A coalition of international law enforcement agencies, including the FBI and the UK’s National Crime Agency, announced that they have shut down LockBit, one of the most prolific hacking groups of all time, including shutting down websites the organization used to pay ransoms.
A statement on the group’s website published on Monday said it was «now under control» by the British agency, the FBI and other law enforcement agencies, transmits Bloomberg. According to an FBI spokesman, the operation involved law enforcement from 11 countries, which seized 11,000 domains used by LockBit and its affiliates to distribute ransomware. The operation, which covered LockBit’s infrastructure and targeted the malware deployment system, took place in recent days.
LockBit has caused tremendous damage and expense — it won’t do it again. We broke the hackers, took control of their infrastructure, extracted their source code, and obtained the keys to help victims decrypt their systems.
— Graham Biggar, Director General of the US National Crime Agency.
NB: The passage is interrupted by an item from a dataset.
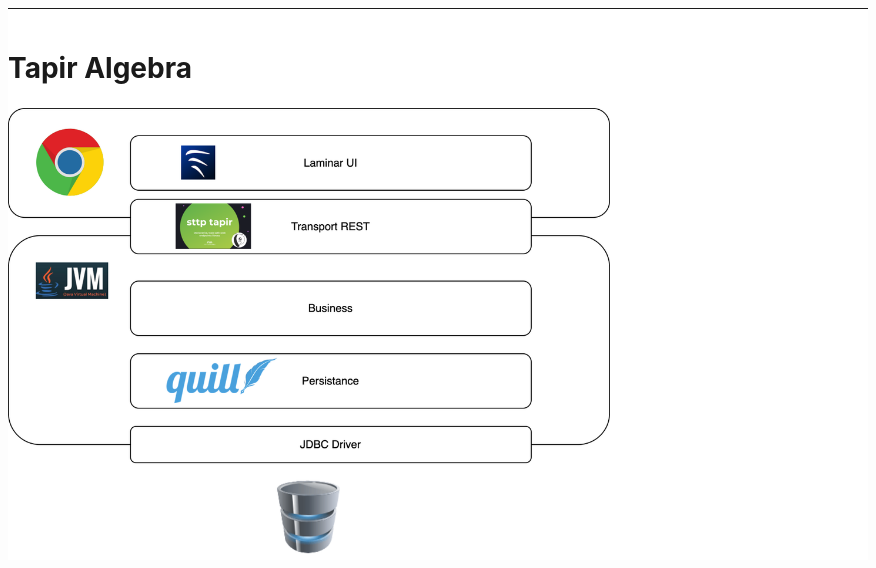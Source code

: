 
---


# Tapir Algebra




<img src="../images/architecture-global.drawio.svg" style="width: 70%" />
LockBit specializes in using malware known as ransomware to encrypt files on its victims’ computers and then demand payment to unlock the files.
The group was responsible for last year’s attack on the US branch of Industrial & Commercial Bank of China Ltd. that disrupted the US Treasury bond market worth $26 billion. It also took down a website used by Boeing to sell aircraft parts, software, and services.
Two LockBit members were arrested in Poland and Ukraine as part of the operation, according to a statement from the European Union’s law enforcement agency — Europol. Three international arrest warrants and five indictments were issued by French and American authorities, the agency said in a statement.
LockBit first became known in 2021, calling itself LockBit 1.0. In 2022, it became LockBit 2.0, and its latest iteration — LockBit Green. One of the group’s latest victims was EquilLend. The trading platform, which processes trillions of dollars in transactions per month, said the January 22 incident affected some automated securities lending services.
According to the FBI, 1,600 people in the United States and 2,000 worldwide have been affected by the hacker group. The vast majority of them are from the private sector, and the FBI said it is tracking 144 million ransoms paid in connection with the LockBit attacks.